If you're only looking at this from the perspective of "get someone who can do the job", you're going to miss the forest for the trees. As others say, the company is also being interviewed.
I like this point. This is an especially big problem in my area (data science), in which people think they are being hired to do deep representation learning, and are subsequently mortified to learn that the job is principally about transpiling ”product manager” to ”SQL”. The cure is to be up front with job candidates. Tell them the job involves no deep learning. Explain that you give hard interview problems because you need to know that they can reason about eg asymptotic complexity on the rare times where it arises.
> So far, the best correlator to job performance is giving people work corresponding to what they will be doing at the work place.
I don’t necessarily disagree, but I believe you want to optimize for the hardest day rather than the average day. If your team is optimized for who can best solve an average problem, you will eventually have a problem that nobody can solve, and the business will suffer greatly as a result. Hence the discrete math problems.
I think this is a huge mistake. I work in data science, and nearly universally my colleagues are motivated by opportunities to learn. If you're testing for the very rare day, so that your employee has the right answer in their front pocket when that happens they are never going to feel challenged, feel like they're growing, and they're going to jump ship.
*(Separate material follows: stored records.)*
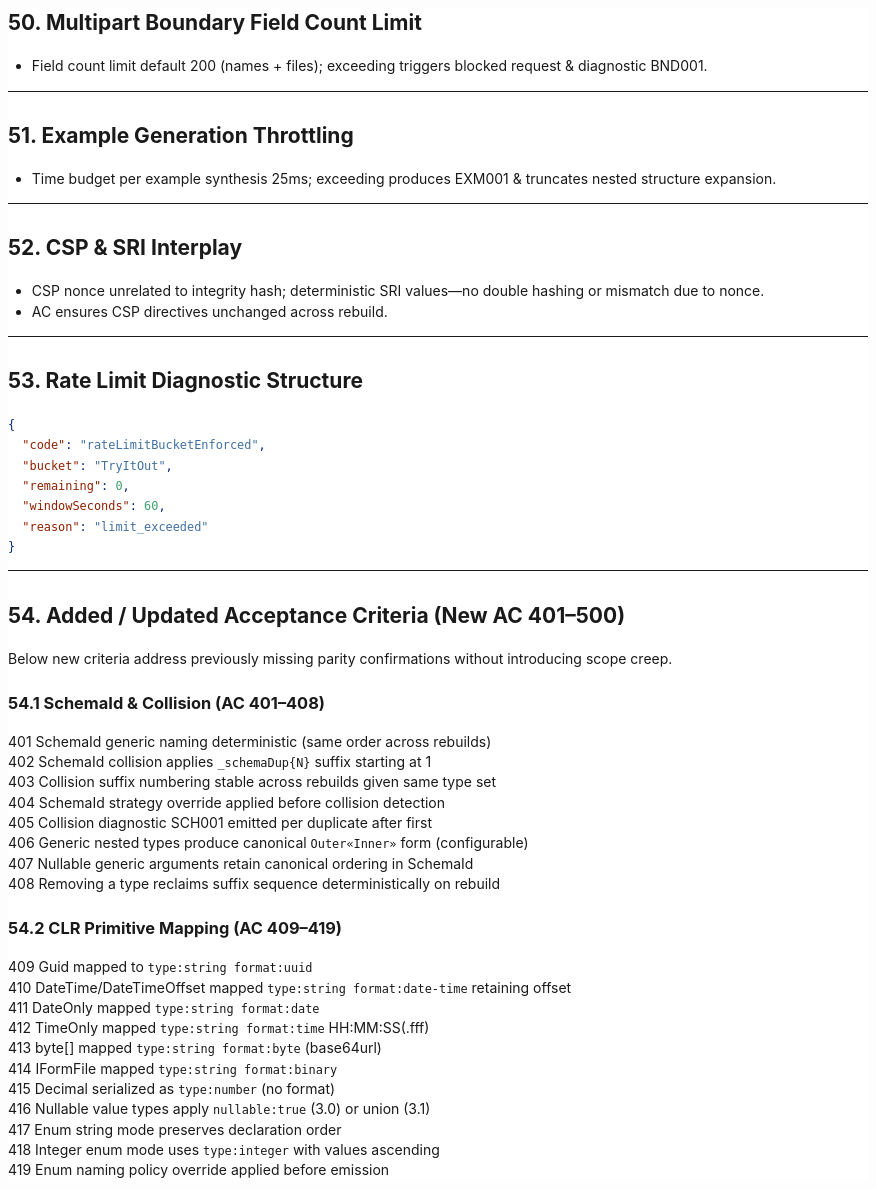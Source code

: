 ## 50. Multipart Boundary Field Count Limit
- Field count limit default 200 (names + files); exceeding triggers blocked request & diagnostic BND001.

---

## 51. Example Generation Throttling
- Time budget per example synthesis 25ms; exceeding produces EXM001 & truncates nested structure expansion.

---

## 52. CSP & SRI Interplay
- CSP nonce unrelated to integrity hash; deterministic SRI values—no double hashing or mismatch due to nonce.
- AC ensures CSP directives unchanged across rebuild.

---

## 53. Rate Limit Diagnostic Structure
```json
{
  "code": "rateLimitBucketEnforced",
  "bucket": "TryItOut",
  "remaining": 0,
  "windowSeconds": 60,
  "reason": "limit_exceeded"
}
```

---

## 54. Added / Updated Acceptance Criteria (New AC 401–500)
Below new criteria address previously missing parity confirmations without introducing scope creep.

### 54.1 SchemaId & Collision (AC 401–408)
401 SchemaId generic naming deterministic (same order across rebuilds)  
402 SchemaId collision applies `_schemaDup{N}` suffix starting at 1  
403 Collision suffix numbering stable across rebuilds given same type set  
404 SchemaId strategy override applied before collision detection  
405 Collision diagnostic SCH001 emitted per duplicate after first  
406 Generic nested types produce canonical `Outer«Inner»` form (configurable)  
407 Nullable generic arguments retain canonical ordering in SchemaId  
408 Removing a type reclaims suffix sequence deterministically on rebuild

### 54.2 CLR Primitive Mapping (AC 409–419)
409 Guid mapped to `type:string format:uuid`  
410 DateTime/DateTimeOffset mapped `type:string format:date-time` retaining offset  
411 DateOnly mapped `type:string format:date`  
412 TimeOnly mapped `type:string format:time` HH:MM:SS(.fff)  
413 byte[] mapped `type:string format:byte` (base64url)  
414 IFormFile mapped `type:string format:binary`  
415 Decimal serialized as `type:number` (no format)  
416 Nullable value types apply `nullable:true` (3.0) or union (3.1)  
417 Enum string mode preserves declaration order  
418 Integer enum mode uses `type:integer` with values ascending  
419 Enum naming policy override applied before emission
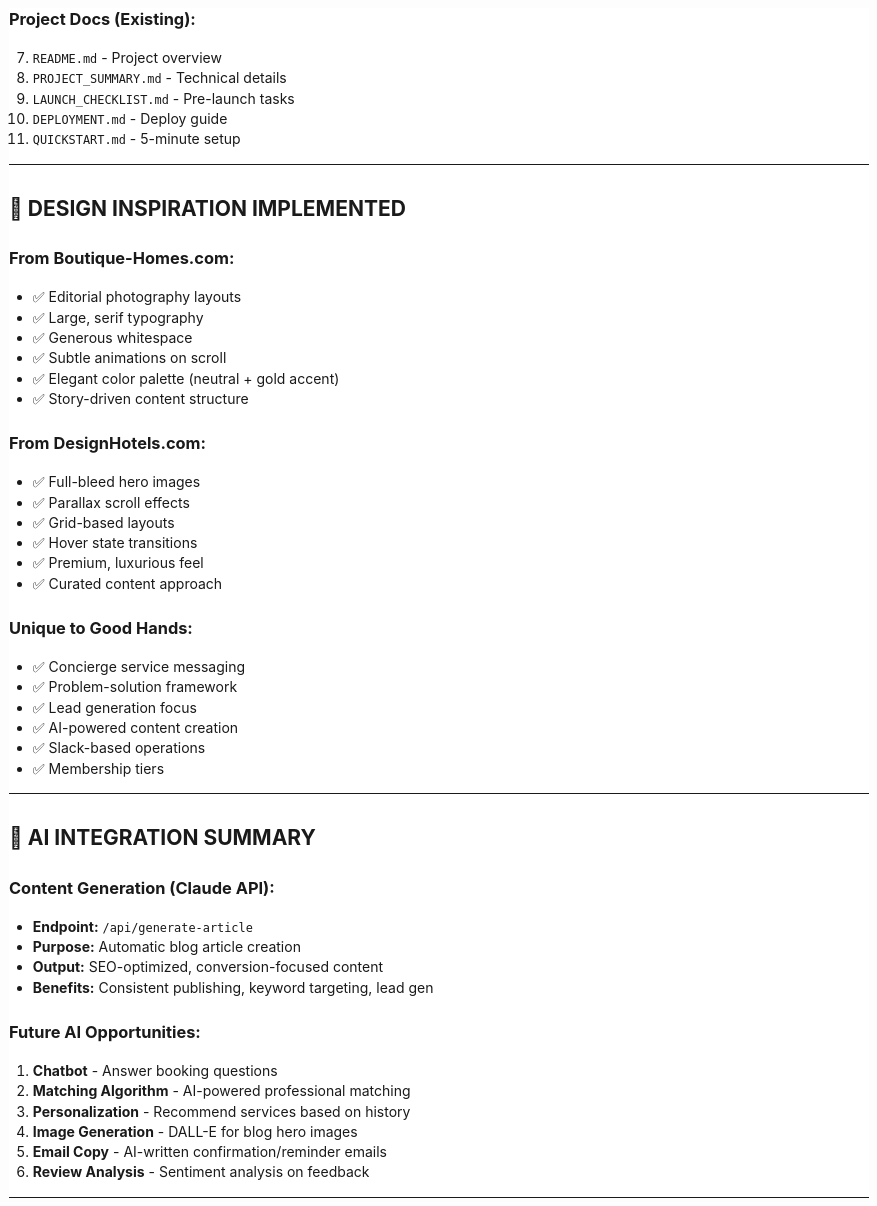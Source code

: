 ### Project Docs (Existing):
7. `README.md` - Project overview
8. `PROJECT_SUMMARY.md` - Technical details
9. `LAUNCH_CHECKLIST.md` - Pre-launch tasks
10. `DEPLOYMENT.md` - Deploy guide
11. `QUICKSTART.md` - 5-minute setup

---

## 🎨 DESIGN INSPIRATION IMPLEMENTED

### From Boutique-Homes.com:
- ✅ Editorial photography layouts
- ✅ Large, serif typography
- ✅ Generous whitespace
- ✅ Subtle animations on scroll
- ✅ Elegant color palette (neutral + gold accent)
- ✅ Story-driven content structure

### From DesignHotels.com:
- ✅ Full-bleed hero images
- ✅ Parallax scroll effects
- ✅ Grid-based layouts
- ✅ Hover state transitions
- ✅ Premium, luxurious feel
- ✅ Curated content approach

### Unique to Good Hands:
- ✅ Concierge service messaging
- ✅ Problem-solution framework
- ✅ Lead generation focus
- ✅ AI-powered content creation
- ✅ Slack-based operations
- ✅ Membership tiers

---

## 🤖 AI INTEGRATION SUMMARY

### Content Generation (Claude API):
- **Endpoint:** `/api/generate-article`
- **Purpose:** Automatic blog article creation
- **Output:** SEO-optimized, conversion-focused content
- **Benefits:** Consistent publishing, keyword targeting, lead gen

### Future AI Opportunities:
1. **Chatbot** - Answer booking questions
2. **Matching Algorithm** - AI-powered professional matching
3. **Personalization** - Recommend services based on history
4. **Image Generation** - DALL-E for blog hero images
5. **Email Copy** - AI-written confirmation/reminder emails
6. **Review Analysis** - Sentiment analysis on feedback

---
I think you're doing snobby filtering, and it's not to your benefit.
On the hard days, the answer has never been seen before, and therefore can’t be in anyone’s pocket. You need to know that you have employees who are smart enough to discover it. Technical interviews are how you find them.
The observation that your employees are motivated by learning opportunities is useful for how you manage them, but this doesn’t tell us how to hire people who can do the job.
There are a few problems with this. If your "hardest day" deviates far from your "average day", while being very infrequent, you're still not doing a good job enticing the candidate. Worse, by looking for people who have already acquired the skills to combat the worst you can throw at them, you're severely stagnating their growth.
Then comes the cherry on top, if your company is doing it while not providing absolutely stellar benefits to function as external motivation, you're further incentivizing people to work on ditching your place. Many companies do not give total comps in line with the skill level tested for, setting themselves up for failure in this regard. Altogether, you're still looking at this primarily from the job interviewer's perspective, not the perspective of the candidate which translates into the company's long term (lack of) health.
>you will eventually have a problem that nobody can solve
No. Someone has to be the first person to solve a question. This strategy doesn't take into account the capacity of individuals to learn and overcome challenges. What's more, most individuals will not be on the highest level, allowing mentors to train them to higher levels.
>I don’t necessarily disagree
It's not about disagreement. Schmidt and Hunter did a meta-analysis on this way back in 1998, and psychology has yet to find the silver bullet. Look at table 1[1]. Most studies checking the market find similar things. It is ridiculously difficult to find correlations between job performance and selection criteria. All corporates, including FAANG, are not exempt from making the very human mistake of doing something which seems great, but ends up being part of survivorship bias. In something as multi-faceted as the job market, combined with the young and everchanging nature of software development, making statements on correlations shouldn't be taken for granted.
Notice how the study above points out years of experience as one of the worst predictors. Most of the job market still uses YoE as if it is gospel. The market is nowhere near as rational as people like to believe it is.
[1]: https://www.researchgate.net/publication/232564809_The_Valid...
You might enjoy Work Rules by Laszlo Bock. They actually did do this at Google to validate their interview approach.
In all seriousness, thank you for bringing this up - it’s an interesting story and I will probably look into it. But I also think it’s pretty obvious that coding interviews work extremely well, and any discussion of ”how can we create a procedure that is better for everyone” that doesn’t acknowledge this is hopeless.